Chapter 21

185 38 2
                                    

Langit cerah, matahari berangsur-angsur terbit, dan cuaca di musim gugur masih panas. Kabut di gunung berangsur-angsur menghilang, menampakkan wajah hijau, rumput hijau, bunga liar cerah, dan pepohonan tinggi dan tinggi.

Di bawah naungan pepohonan, angin sejuk lewat secara tidak sengaja, menghilangkan banyak panas yang gerah.

Brigade itu berangkat pada waktu yang sama, untuk menghemat energi, semua orang tidak melaju cepat pada awalnya. Jarak antar masing-masing tim tidak terlalu jauh.

Semua orang berjalan di tangga batu beton yang dikembangkan dan berjalan seperempat jalan. Pada awalnya, ada gadis-gadis yang sedang ingin menikmati pemandangan yang indah. Saat ini, mereka tidak berniat memperhatikan pemandangan sekitarnya.
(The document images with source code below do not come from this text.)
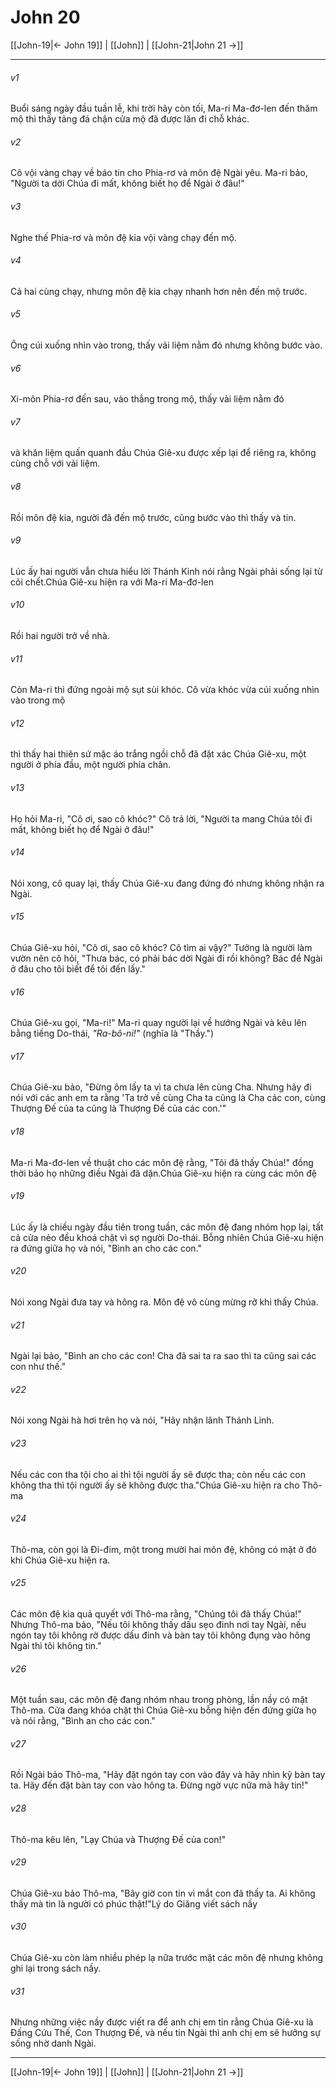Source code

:# John 20

[[John-19|← John 19]] | [[John]] | [[John-21|John 21 →]]
***



###### v1 
Buổi sáng ngày đầu tuần lễ, khi trời hãy còn tối, Ma-ri Ma-đơ-len đến thăm mộ thì thấy tảng đá chận cửa mộ đã được lăn đi chỗ khác. 

###### v2 
Cô vội vàng chạy về báo tin cho Phia-rơ và môn đệ Ngài yêu. Ma-ri bảo, "Người ta dời Chúa đi mất, không biết họ để Ngài ở đâu!" 

###### v3 
Nghe thế Phia-rơ và môn đệ kia vội vàng chạy đến mộ. 

###### v4 
Cả hai cùng chạy, nhưng môn đệ kia chạy nhanh hơn nên đến mộ trước. 

###### v5 
Ông cúi xuống nhìn vào trong, thấy vải liệm nằm đó nhưng không bước vào. 

###### v6 
Xi-môn Phia-rơ đến sau, vào thẳng trong mộ, thấy vải liệm nằm đó 

###### v7 
và khăn liệm quấn quanh đầu Chúa Giê-xu được xếp lại để riêng ra, không cùng chỗ với vải liệm. 

###### v8 
Rồi môn đệ kia, người đã đến mộ trước, cũng bước vào thì thấy và tin. 

###### v9 
Lúc ấy hai người vẫn chưa hiểu lời Thánh Kinh nói rằng Ngài phải sống lại từ cõi chết.Chúa Giê-xu hiện ra với Ma-ri Ma-đơ-len 

###### v10 
Rồi hai người trở về nhà. 

###### v11 
Còn Ma-ri thì đứng ngoài mộ sụt sùi khóc. Cô vừa khóc vừa cúi xuống nhìn vào trong mộ 

###### v12 
thì thấy hai thiên sứ mặc áo trắng ngồi chỗ đã đặt xác Chúa Giê-xu, một người ở phía đầu, một người phía chân. 

###### v13 
Họ hỏi Ma-ri, "Cô ơi, sao cô khóc?" Cô trả lời, "Người ta mang Chúa tôi đi mất, không biết họ để Ngài ở đâu!" 

###### v14 
Nói xong, cô quay lại, thấy Chúa Giê-xu đang đứng đó nhưng không nhận ra Ngài. 

###### v15 
Chúa Giê-xu hỏi, "Cô ơi, sao cô khóc? Cô tìm ai vậy?" Tưởng là người làm vườn nên cô hỏi, "Thưa bác, có phải bác dời Ngài đi rồi không? Bác để Ngài ở đâu cho tôi biết để tôi đến lấy." 

###### v16 
Chúa Giê-xu gọi, "Ma-ri!" Ma-ri quay người lại về hướng Ngài và kêu lên bằng tiếng Do-thái, _"Ra-bô-ni!"_ (nghĩa là "Thầy.") 

###### v17 
Chúa Giê-xu bảo, "Đừng ôm lấy ta vì ta chưa lên cùng Cha. Nhưng hãy đi nói với các anh em ta rằng 'Ta trở về cùng Cha ta cũng là Cha các con, cùng Thượng Đế của ta cũng là Thượng Đế của các con.'" 

###### v18 
Ma-ri Ma-đơ-len về thuật cho các môn đệ rằng, "Tôi đã thấy Chúa!" đồng thời bảo họ những điều Ngài đã dặn.Chúa Giê-xu hiện ra cùng các môn đệ 

###### v19 
Lúc ấy là chiều ngày đầu tiên trong tuần, các môn đệ đang nhóm họp lại, tất cả cửa nẻo đều khoá chặt vì sợ người Do-thái. Bỗng nhiên Chúa Giê-xu hiện ra đứng giữa họ và nói, "Bình an cho các con." 

###### v20 
Nói xong Ngài đưa tay và hông ra. Môn đệ vô cùng mừng rỡ khi thấy Chúa. 

###### v21 
Ngài lại bảo, "Bình an cho các con! Cha đã sai ta ra sao thì ta cũng sai các con như thế." 

###### v22 
Nói xong Ngài hà hơi trên họ và nói, "Hãy nhận lãnh Thánh Linh. 

###### v23 
Nếu các con tha tội cho ai thì tội người ấy sẽ được tha; còn nếu các con không tha thì tội người ấy sẽ không được tha."Chúa Giê-xu hiện ra cho Thô-ma 

###### v24 
Thô-ma, còn gọi là Đi-đim, một trong mười hai môn đệ, không có mặt ở đó khi Chúa Giê-xu hiện ra. 

###### v25 
Các môn đệ kia quả quyết với Thô-ma rằng, "Chúng tôi đã thấy Chúa!" Nhưng Thô-ma bảo, "Nếu tôi không thấy dấu sẹo đinh nơi tay Ngài, nếu ngón tay tôi không rờ được dấu đinh và bàn tay tôi không đụng vào hông Ngài thì tôi không tin." 

###### v26 
Một tuần sau, các môn đệ đang nhóm nhau trong phòng, lần nầy có mặt Thô-ma. Cửa đang khóa chặt thì Chúa Giê-xu bỗng hiện đến đứng giữa họ và nói rằng, "Bình an cho các con." 

###### v27 
Rồi Ngài bảo Thô-ma, "Hãy đặt ngón tay con vào đây và hãy nhìn kỹ bàn tay ta. Hãy đến đặt bàn tay con vào hông ta. Đừng ngờ vực nữa mà hãy tin!" 

###### v28 
Thô-ma kêu lên, "Lạy Chúa và Thượng Đế của con!" 

###### v29 
Chúa Giê-xu bảo Thô-ma, "Bây giờ con tin vì mắt con đã thấy ta. Ai không thấy mà tin là người có phúc thật!"Lý do Giăng viết sách nầy 

###### v30 
Chúa Giê-xu còn làm nhiều phép lạ nữa trước mặt các môn đệ nhưng không ghi lại trong sách nầy. 

###### v31 
Nhưng những việc nầy được viết ra để anh chị em tin rằng Chúa Giê-xu là Đấng Cứu Thế, Con Thượng Đế, và nếu tin Ngài thì anh chị em sẽ hưởng sự sống nhờ danh Ngài.

***
[[John-19|← John 19]] | [[John]] | [[John-21|John 21 →]]
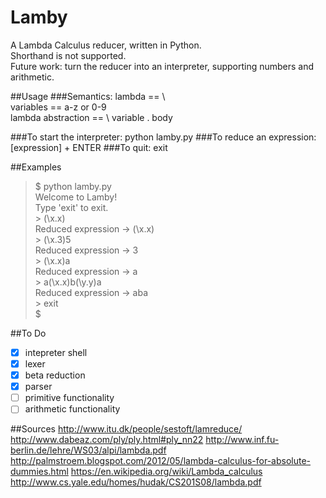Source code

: Lamby 
=====

A Lambda Calculus reducer, written in Python.  
Shorthand is not supported.  
Future work: turn the reducer into an interpreter, 
supporting numbers and arithmetic.  

##Usage
###Semantics:
	lambda == \  
	variables == a-z or 0-9  
	lambda abstraction == \ variable . body  
	
###To start the interpreter:
	python lamby.py
###To reduce an expression:
	[expression] + ENTER
###To quit:
	exit

##Examples
>$ python lamby.py  
>Welcome to Lamby!  
>Type 'exit' to exit.  
\> (\x.x)  
Reduced expression -> (\x.x)  
\> (\x.3)5  
Reduced expression -> 3  
\> (\x.x)a  
Reduced expression -> a  
\> a(\x.x)b(\y.y)a  
Reduced expression -> aba  
\> exit  
>$  

##To Do
- [x] intepreter shell
- [x] lexer
- [x] beta reduction
- [x] parser
- [ ] primitive functionality
- [ ] arithmetic functionality

##Sources
http://www.itu.dk/people/sestoft/lamreduce/
http://www.dabeaz.com/ply/ply.html#ply_nn22
http://www.inf.fu-berlin.de/lehre/WS03/alpi/lambda.pdf
http://palmstroem.blogspot.com/2012/05/lambda-calculus-for-absolute-dummies.html
https://en.wikipedia.org/wiki/Lambda_calculus
http://www.cs.yale.edu/homes/hudak/CS201S08/lambda.pdf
“Ah!” Teriakan kesakitan terdengar.

"Xiao Tong, ada apa?"

Nada suara Song Jingchen selembut biasanya, dia bergegas ke depan ketika dia melihat Su Xiaotong hampir jatuh ke tanah.

“Kakiku terkilir.” Tumit sepatu Su Xiaotong tersangkut di celah tangga batu.

Song Jingchen memandangi kakinya dan menemukan bahwa dia mengenakan sepasang sandal hitam dengan tumit stiletto.

“Kenapa kamu datang dengan sepatu ini?” Dia berbicara sebentar.

Wajah Su Xiaotong dengan riasan halus agak panas. Dia ingin memakai sepatu kets, tetapi pakaian itu tidak cocok dengannya, dan tidak pas, jadi dia memilih untuk memakai sepatu hak tinggi hitam ini. Saat itu, dia mengira bahwa meskipun sepatu itu bertumit stiletto, tingginya hanya sekitar 5 cm, tidak tinggi, dan seharusnya tidak ada masalah besar. Di luar dugaan, undakan batu tersebut tidak rata dan sulit untuk dilalui.

“Aku… aku lupa membawa sepatu kets.” Dia merasa bersalah.

Song Jingchen sedikit tidak berdaya. Dia membantunya mengeluarkan sepatu dari celah di tangga batu. Dia membantunya keluar, dan berkata, "Aku akan membantumu beristirahat di atas batu di sana sebentar."

"ini baik."

Puntiran kakinya tidak serius, tapi jelas tidak ringan, Su Xiaotong mengatupkan giginya. Dia tidak menyangka dia akan begitu malu. Dia tahu bahwa dia tidak akan keluar dengan memakai sepatu ini.

Ning Mitang juga baru saja melihat pemandangan itu, dia berkedip, dan jika dia benar-benar menuruti apa yang dia katakan tadi malam, Tuhan tampak tidak menyenangkan bagi Su Xiaotong.

"Tangtang, apakah kamu lelah?"

Dari awal sampai sekarang, Mo Huai sudah bertanya lebih dari dua puluh kali.

Ning Mitang menggelengkan kepalanya, kesabaran: "Kamu bisa bertahan sebentar, aku akan memberitahumu saat aku lelah."

Dia biasanya membenci olahraga, dan tubuhnya terlalu mual Dulu, lari dalam pendidikan jasmani selalu menjadi yang terakhir. Tetapi ada kesempatan langka untuk keluar, dia masih ingin menggunakan ini untuk melatih tubuhnya, agar tidak menjadi lebih lemah dan lebih lemah dari tubuh anak-anak.

Rasa kasihan melintas di mata Mo Huai, dan dia berkata: "Ya, Tangtang lelah. Kamu harus memberitahuku." Setelah memikirkannya, dia melanjutkan: "Aku ... aku bisa menggendongmu."

Ning Mitang mengangguk dan tersenyum ringan: "Oke."

Semakin tinggi Anda pergi, semakin curam kelas di gunung, dan matahari langsung tinggi di langit, bahkan jika dahannya teduh, itu tidak akan mengurangi panas.

"Panas dan lelah, aku tidak ingin pergi lagi."

"Tunggu, kita sudah setengah jalan dan hampir sampai."